FIG. 9 is a cross-sectional view showing a square pipe manufacturing apparatus according to the second embodiment of the present invention. FIG. 10 is a cross-sectional view showing a step of forming a square pipe by use of the manufacturing apparatus shown in FIG. 9 and showing a state where the second intermediate formed product is set in a die. FIG. 11 is a cross-sectional view showing a step of forming the square pipe by use of the manufacturing apparatus shown in FIG. 9 and showing a state where an upper die is lowered and a pressing block presses flange parts of the second intermediate formed product. FIG. 12 is a cross-sectional view showing a step of forming the square pipe by use of the manufacturing apparatus shown in FIG. 9 and showing a state where slide cams in a lower die press side wall surfaces of the second intermediate formed product inward in a width direction. FIG. 13 is a cross-sectional view showing a step of forming the square pipe by use of the manufacturing apparatus shown in FIG. 9 and showing a state where the pressing block in the upper die and the slide cams in the lower die press the flange parts and side wall surfaces of the second intermediate formed product. FIG. 14 is a cross-sectional view showing a forming method according to a modified example of the second embodiment and showing a state where the second intermediate formed product is set in a die upside down with respect to FIG. 10.

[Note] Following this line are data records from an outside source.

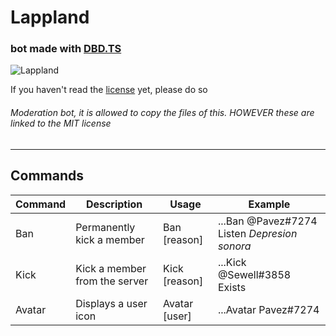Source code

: # Lappland
### bot made with [DBD.TS](https://leref.github.io/dbd.ts/)

![Lappland](https://static.wikia.nocookie.net/mrfz/images/7/73/Lappland_Skin_1.png/revision/latest?cb=20200501183633)

If you haven't read the [license](https://github.com/Pavez7274/Lappland/blob/master/LICENSE.md) yet, please do so


###### Moderation bot, it is allowed to copy the files of this. HOWEVER these are linked to the MIT license

- - -

## Commands

| Command | Description | Usage | Example |
|---|---|---|---|
| Ban | Permanently kick a member | Ban <user> [reason] | ...Ban @Pavez#7274 Listen *Depresion sonora* |
| Kick | Kick a member from the server | Kick <user> [reason] | ...Kick @Sewell#3858 Exists |
| Avatar | Displays a user icon | Avatar [user] | ...Avatar Pavez#7274 |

As shown in FIG. 9, a square pipe manufacturing apparatus 51 according to this embodiment has a die, including an upper die 53 and a lower die 55, for forming a square pipe 27 including a plurality of wall surfaces and having a rectangular cross section by use of the second intermediate formed product 21, the second intermediate formed product 21 formed by bending a rectangular metal plate 1 along a plurality of bend lines extending in a length direction thereof, the second intermediate formed product 21 including a bottom wall surface 19, side wall surfaces 17, 17 obtained by bending both widthwise sides of the bottom wall surface 19 at an obtuse angle, and flange parts 7, 7 obtained by bending tip portions of the side wall surfaces 17, 17.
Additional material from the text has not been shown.